[Given records]:
§
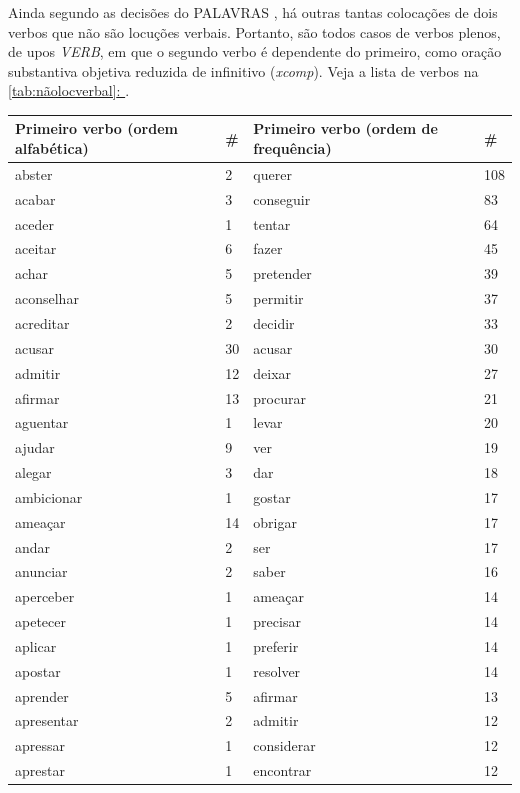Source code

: \documentclass[output=paper,colorlinks,citecolor=brown]{langscibook}
\newcommand*{\fullref}[1]{\hyperref[{#1}]{\autoref*{#1}: \nameref*{#1}}} %
\begin{document}
		Ainda segundo as decisões do PALAVRAS \citep{bick2000parsing}, há outras tantas colocações de dois verbos que não são locuções verbais. Portanto, são todos casos de verbos plenos, de upos \emph{VERB}, em que o segundo verbo é dependente do primeiro, como oração substantiva objetiva reduzida de infinitivo (\emph{xcomp}). Veja a lista de verbos na \fullref{tab:nãolocverbal}.

		\begin{longtable}{ p{3cm} | p{1cm} | p{3cm} | p{1cm} }
			\hline
			\textbf{Primeiro verbo (ordem alfabética)} & \textbf{\#} & \textbf{Primeiro verbo (ordem de frequência)} & \textbf{\#} \\\hline
			abster & 2 & querer & 108\\\hline
			acabar & 3 & conseguir & 83\\\hline
			aceder & 1 & tentar & 64\\\hline
			aceitar & 6 & fazer & 45\\\hline
			achar & 5 & pretender & 39\\\hline
			aconselhar & 5 & permitir & 37\\\hline
			acreditar & 2 & decidir & 33\\\hline
			acusar & 30 & acusar & 30\\\hline
			admitir & 12 & deixar & 27\\\hline
			afirmar & 13 & procurar & 21\\\hline
			aguentar & 1 & levar & 20\\\hline
			ajudar & 9 & ver & 19\\\hline
			alegar & 3 & dar & 18\\\hline
			ambicionar & 1 & gostar & 17\\\hline
			ameaçar & 14 & obrigar & 17\\\hline
			andar & 2 & ser & 17\\\hline
			anunciar & 2 & saber & 16\\\hline
			aperceber & 1 & ameaçar & 14\\\hline
			apetecer & 1 & precisar & 14\\\hline
			aplicar & 1 & preferir & 14\\\hline
			apostar & 1 & resolver & 14\\\hline
			aprender & 5 & afirmar & 13\\\hline
			apresentar & 2 & admitir & 12\\\hline
			apressar & 1 & considerar & 12\\\hline
			aprestar & 1 & encontrar & 12\\\hline

\end{longtable}
\end{document}
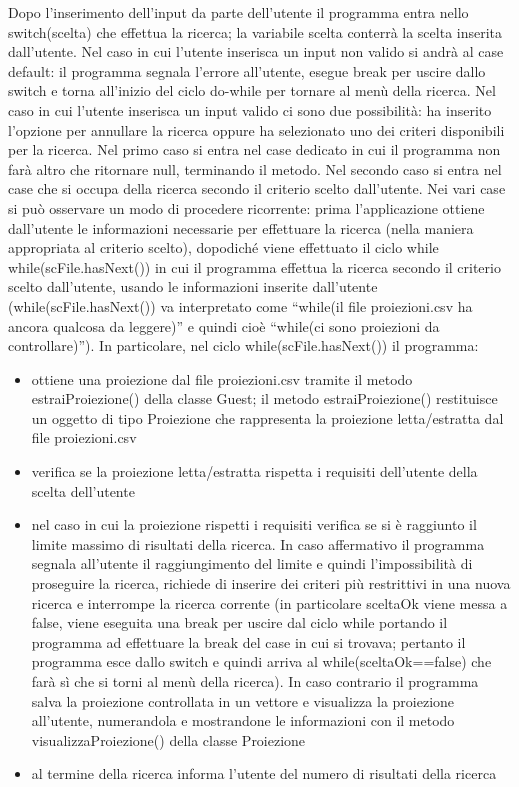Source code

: \documentclass[a4paper,titlepage,openany,12pt]{book}
\begin{document}
Dopo l’inserimento dell’input da parte dell’utente il programma entra nello switch(scelta) che effettua la ricerca; la variabile scelta conterrà la scelta inserita dall’utente.
Nel caso in cui l’utente inserisca un input non valido si andrà al case default: il programma segnala l’errore all’utente, esegue break per uscire dallo switch e torna all’inizio del ciclo do-while per tornare al menù della ricerca.
Nel caso in cui l’utente inserisca un input valido ci sono due possibilità: ha inserito l’opzione per annullare la ricerca oppure ha selezionato uno dei criteri disponibili per la ricerca. Nel primo caso si entra nel case dedicato in cui il programma non farà altro che ritornare null, terminando il metodo. Nel secondo caso si entra nel case che si occupa della ricerca secondo il criterio scelto dall’utente.
Nei vari case si può osservare un modo di procedere ricorrente: prima l’applicazione ottiene dall’utente le informazioni necessarie per effettuare la ricerca (nella maniera appropriata al criterio scelto), dopodiché viene effettuato il ciclo while while(scFile.hasNext()) in cui il programma effettua la ricerca secondo il criterio scelto dall’utente, usando le informazioni inserite dall’utente (while(scFile.hasNext()) va interpretato come “while(il file proiezioni.csv ha ancora qualcosa da leggere)” e quindi cioè “while(ci sono proiezioni da controllare)”).
In particolare, nel ciclo while(scFile.hasNext()) il programma:

\begin{center}
\begin{varwidth}{\textwidth}
\begin{itemize}
\item[•] ottiene una proiezione dal file proiezioni.csv tramite il metodo estraiProiezione() della classe Guest; il metodo estraiProiezione() restituisce un oggetto di tipo Proiezione che rappresenta la proiezione letta/estratta dal file proiezioni.csv
\item[•] verifica se la proiezione letta/estratta rispetta i requisiti dell’utente della scelta dell’utente
\item[•] nel caso in cui la proiezione rispetti i requisiti verifica se si è raggiunto il limite massimo di risultati della ricerca. In caso affermativo il programma segnala all’utente il raggiungimento del limite e quindi l’impossibilità di proseguire la ricerca, richiede di inserire dei criteri più restrittivi in una nuova ricerca e interrompe la ricerca corrente (in particolare sceltaOk viene messa a false, viene eseguita una break per uscire dal ciclo while portando il programma ad effettuare la break del case in cui si trovava; pertanto il programma esce dallo switch e quindi arriva al while(sceltaOk==false) che farà sì che si torni al menù della ricerca). In caso contrario il programma salva la proiezione controllata in un vettore e visualizza la proiezione all’utente, numerandola e mostrandone le informazioni con il metodo visualizzaProiezione() della classe Proiezione
\item[•] al termine della ricerca informa l’utente del numero di risultati della ricerca
\end{itemize}
\end{varwidth}
\end{center}
\end{document}
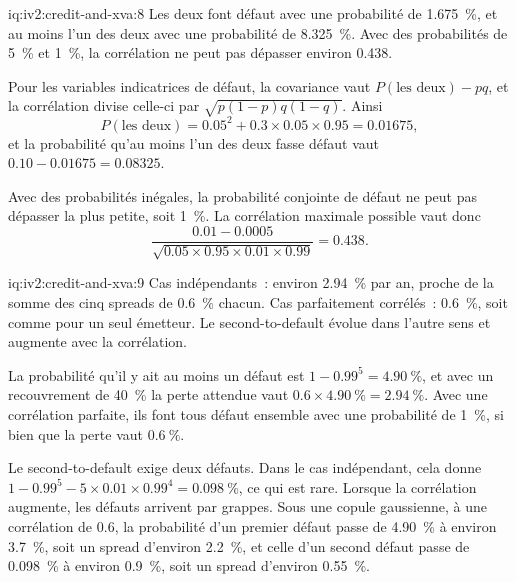 \begin{solution}{iq:iv2:credit-and-xva:8}
Les deux font défaut avec une probabilité de 1.675~\%, et au moins l'un des deux avec une probabilité de 8.325~\%. Avec des probabilités de 5~\% et 1~\%, la corrélation ne peut pas dépasser environ 0.438.

Pour les variables indicatrices de défaut, la covariance vaut $P(\text{les deux}) - pq$, et la corrélation divise celle-ci par $\sqrt{p(1 - p)q(1 - q)}$. Ainsi
\[
P(\text{les deux}) = 0.05^2 + 0.3 \times 0.05 \times 0.95 = 0.01675,
\]
et la probabilité qu'au moins l'un des deux fasse défaut vaut $0.10 - 0.01675 = 0.08325$.

Avec des probabilités inégales, la probabilité conjointe de défaut ne peut pas dépasser la plus petite, soit 1~\%. La corrélation maximale possible vaut donc
\[
\frac{0.01 - 0.0005}{\sqrt{0.05 \times 0.95 \times 0.01 \times 0.99}} = 0.438.
\]

\end{solution}

\begin{solution}{iq:iv2:credit-and-xva:9}
Cas indépendants~: environ 2.94~\% par an, proche de la somme des cinq spreads de 0.6~\% chacun. Cas parfaitement corrélés~: 0.6~\%, soit comme pour un seul émetteur. Le second-to-default évolue dans l'autre sens et augmente avec la corrélation.

La probabilité qu'il y ait au moins un défaut est $1 - 0.99^5 = 4.90~\%$, et avec un recouvrement de 40~\% la perte attendue vaut $0.6 \times 4.90~\% = 2.94~\%$. Avec une corrélation parfaite, ils font tous défaut ensemble avec une probabilité de 1~\%, si bien que la perte vaut $0.6~\%$.

Le second-to-default exige deux défauts. Dans le cas indépendant, cela donne $1 - 0.99^5 - 5 \times 0.01 \times 0.99^4 = 0.098~\%$, ce qui est rare. Lorsque la corrélation augmente, les défauts arrivent par grappes. Sous une copule gaussienne, à une corrélation de 0.6, la probabilité d'un premier défaut passe de 4.90~\% à environ 3.7~\%, soit un spread d'environ 2.2~\%, et celle d'un second défaut passe de 0.098~\% à environ 0.9~\%, soit un spread d'environ 0.55~\%.

\end{solution}

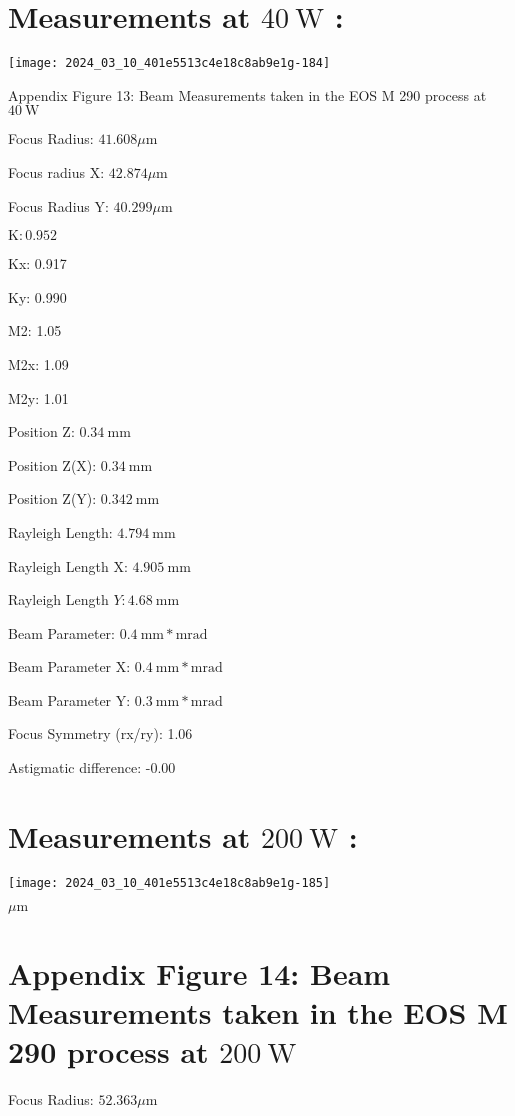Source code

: \documentclass[10pt]{article}
\begin{document}
\section*{Measurements at $40 \mathrm{~W}$ :}
\begin{center}
\texttt{[image: 2024\_03\_10\_401e5513c4e18c8ab9e1g-184]}
\end{center}

Appendix Figure 13: Beam Measurements taken in the EOS M 290 process at $40 \mathrm{~W}$

Focus Radius: $41.608 \mu \mathrm{m}$

Focus radius X: $42.874 \mu \mathrm{m}$

Focus Radius Y: $40.299 \mu \mathrm{m}$

$\mathrm{K}: 0.952$

Kx: 0.917

Ky: 0.990

M2: 1.05

M2x: 1.09

M2y: 1.01

Position Z: $0.34 \mathrm{~mm}$

Position Z(X): $0.34 \mathrm{~mm}$

Position Z(Y): $0.342 \mathrm{~mm}$

Rayleigh Length: $4.794 \mathrm{~mm}$

Rayleigh Length X: $4.905 \mathrm{~mm}$

Rayleigh Length $Y: 4.68 \mathrm{~mm}$

Beam Parameter: $0.4 \mathrm{~mm} * \mathrm{mrad}$

Beam Parameter X: $0.4 \mathrm{~mm} * \mathrm{mrad}$

Beam Parameter Y: $0.3 \mathrm{~mm} * \mathrm{mrad}$

Focus Symmetry (rx/ry): 1.06

Astigmatic difference: -0.00

\section*{Measurements at $200 \mathrm{~W}$ :}
\begin{center}
\texttt{[image: 2024\_03\_10\_401e5513c4e18c8ab9e1g-185]}
\end{center}

$\mu \mathrm{m}$

\section*{Appendix Figure 14: Beam Measurements taken in the EOS M 290 process at $200 \mathrm{~W}$}
Focus Radius: $52.363 \mu \mathrm{m}$
\end{document}
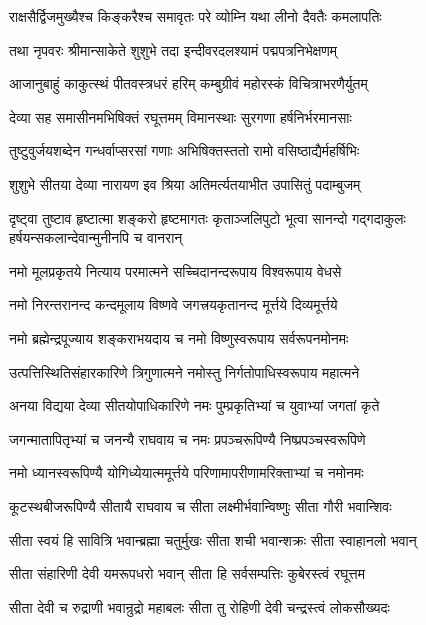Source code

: \twolineshloka
{राक्षसैर्द्विजमुख्यैश्च किङ्करैश्च समावृतः}
{परे व्योम्नि यथा लीनो दैवतैः कमलापतिः}%

\twolineshloka
{तथा नृपवरः श्रीमान्साकेते शुशुभे तदा}
{इन्दीवरदलश्यामं पद्मपत्रनिभेक्षणम्}%

\twolineshloka
{आजानुबाहुं काकुत्स्थं पीतवस्त्रधरं हरिम्}
{कम्बुग्रीवं महोरस्कं विचित्राभरणैर्युतम्}%

\twolineshloka
{देव्या सह समासीनमभिषिक्तं रघूत्तमम्}
{विमानस्थाः सुरगणा हर्षनिर्भरमानसाः}%

\twolineshloka
{तुष्टुवुर्जयशब्देन गन्धर्वाप्सरसां गणाः}
{अभिषिक्तस्ततो रामो वसिष्ठाद्यैर्महर्षिभिः}%

\twolineshloka
{शुशुभे सीतया देव्या नारायण इव श्रिया}
{अतिमर्त्यतयाभीत उपासितुं पदाम्बुजम्}%

\threelineshloka
{दृष्ट्वा तुष्टाव हृष्टात्मा शङ्करो हृष्टमागतः}
{कृताञ्जलिपुटो भूत्वा सानन्दो गद्गदाकुलः}
{हर्षयन्सकलान्देवान्मुनीनपि च वानरान्}%


\twolineshloka
{नमो मूलप्रकृतये नित्याय परमात्मने}
{सच्चिदानन्दरूपाय विश्वरूपाय वेधसे}%

\twolineshloka
{नमो निरन्तरानन्द कन्दमूलाय विष्णवे}
{जगत्त्रयकृतानन्द मूर्त्तये दिव्यमूर्त्तये}%

\twolineshloka
{नमो ब्रह्मेन्द्रपूज्याय शङ्कराभयदाय च}
{नमो विष्णुस्वरूपाय सर्वरूपनमोनमः}%

\twolineshloka
{उत्पत्तिस्थितिसंहारकारिणे त्रिगुणात्मने}
{नमोस्तु निर्गतोपाधिस्वरूपाय महात्मने}%

\twolineshloka
{अनया विद्यया देव्या सीतयोपाधिकारिणे}
{नमः पुम्प्रकृतिभ्यां च युवाभ्यां जगतां कृते}%

\twolineshloka
{जगन्मातापितृभ्यां च जनन्यै राघवाय च}
{नमः प्रपञ्चरूपिण्यै निष्प्रपञ्चस्वरूपिणे}%

\twolineshloka
{नमो ध्यानस्वरूपिण्यै योगिध्येयात्ममूर्त्तये}
{परिणामापरीणामरिक्ताभ्यां च नमोनमः}%

\twolineshloka
{कूटस्थबीजरूपिण्यै सीतायै राघवाय च}
{सीता लक्ष्मीर्भवान्विष्णुः सीता गौरी भवान्शिवः}%

\twolineshloka
{सीता स्वयं हि सावित्रि भवान्ब्रह्मा चतुर्मुखः}
{सीता शची भवान्शक्रः सीता स्वाहानलो भवान्}%

\twolineshloka
{सीता संहारिणी देवी यमरूपधरो भवान्}
{सीता हि सर्वसम्पत्तिः कुबेरस्त्वं रघूत्तम}%

\twolineshloka
{सीता देवी च रुद्राणी भवान्रुद्रो महाबलः}
{सीता तु रोहिणी देवी चन्द्रस्त्वं लोकसौख्यदः}%

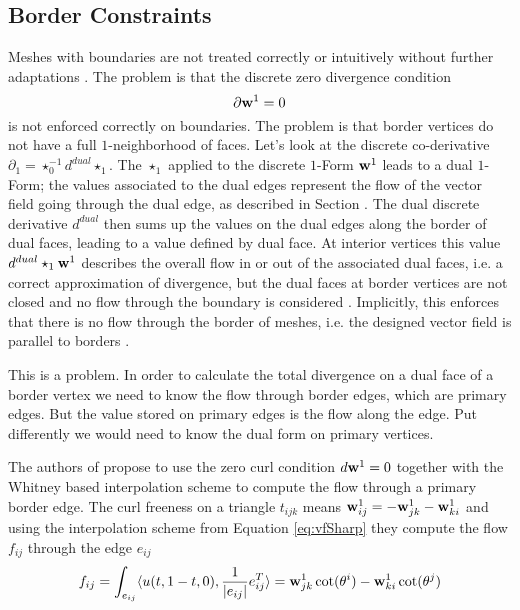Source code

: \subsection{Border Constraints}
Meshes with boundaries are not treated correctly or intuitively without further adaptations . The problem is that the discrete zero divergence condition
\[\partial \textbf{w}^1 = 0\]
is not enforced correctly on boundaries. The problem is that border vertices do not have a full $1$-neighborhood of faces. Let's look at the discrete co-derivative $\partial_1 = \star^{-1}_0 d^{dual} \star_1$. The $\star_1$ applied to the discrete $1$-Form $\textbf{w}^1$ leads to a dual $1$-Form; the values associated to the dual edges represent the flow of the vector field going through the dual edge, as described in Section . The dual discrete derivative $d^{dual}$ then sums up the values on the dual edges along the border of dual faces, leading to a value defined by dual face. At interior vertices this value $d^{dual} \star_1 \textbf{w}^1$ describes the overall flow in or out of the associated dual faces, i.e. a correct approximation of divergence, but the dual faces at border vertices are not closed and no flow through the boundary is considered . Implicitly, this enforces that there is no flow through the border of meshes, i.e. the designed vector field is parallel to borders .

This is a problem. In order to calculate the total divergence on a dual face of a border vertex we need to know the flow through border edges, which are primary edges. But the value stored on primary edges is the flow along the edge. Put differently we would need to know the dual form on primary vertices. 

The authors of  propose to use the zero curl condition $d\textbf{w}^1 = 0$ together with the Whitney based interpolation scheme to compute the flow through a primary border edge. The curl freeness on a triangle $t_{ijk}$ means $\textbf{w}^1_{ij} = - \textbf{w}^1_{jk} - \textbf{w}^1_{ki}$ and using the interpolation scheme from Equation \ref{eq:vfSharp} they compute the flow $f_{ij}$ through the edge $e_{ij}$
\begin{equation}f_{ij} = \int_{e_{ij}}\langle u(t, 1-t, 0), \frac{1}{\left| e_{ij} \right|}e_{ij}^{T}\rangle = \textbf{w}^1_{jk} \cot(\theta^i) - \textbf{w}^1_{ki} \cot(\theta^j)\label{eq:vfFluxBorder}\end{equation}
§
[Task goal]: Although pictures appear among the entries, please set down only the lines from the one with "afirmar & 13 & procurar & 21\\\hline" up to and including the one with "Nel caso in cui l’utente inserisca un input valido", word for word.

[Finished task]:
			afirmar & 13 & procurar & 21\\\hline
			aguentar & 1 & levar & 20\\\hline
			ajudar & 9 & ver & 19\\\hline
			alegar & 3 & dar & 18\\\hline
			ambicionar & 1 & gostar & 17\\\hline
			ameaçar & 14 & obrigar & 17\\\hline
			andar & 2 & ser & 17\\\hline
			anunciar & 2 & saber & 16\\\hline
			aperceber & 1 & ameaçar & 14\\\hline
			apetecer & 1 & precisar & 14\\\hline
			aplicar & 1 & preferir & 14\\\hline
			apostar & 1 & resolver & 14\\\hline
			aprender & 5 & afirmar & 13\\\hline
			apresentar & 2 & admitir & 12\\\hline
			apressar & 1 & considerar & 12\\\hline
			aprestar & 1 & encontrar & 12\\\hline

\end{longtable}
\end{document}
Source code

: \documentclass[a4paper,titlepage,openany,12pt]{book}
\begin{document}
Dopo l’inserimento dell’input da parte dell’utente il programma entra nello switch(scelta) che effettua la ricerca; la variabile scelta conterrà la scelta inserita dall’utente.
Nel caso in cui l’utente inserisca un input non valido si andrà al case default: il programma segnala l’errore all’utente, esegue break per uscire dallo switch e torna all’inizio del ciclo do-while per tornare al menù della ricerca.
Nel caso in cui l’utente inserisca un input valido ci sono due possibilità: ha inserito l’opzione per annullare la ricerca oppure ha selezionato uno dei criteri disponibili per la ricerca. Nel primo caso si entra nel case dedicato in cui il programma non farà altro che ritornare null, terminando il metodo. Nel secondo caso si entra nel case che si occupa della ricerca secondo il criterio scelto dall’utente.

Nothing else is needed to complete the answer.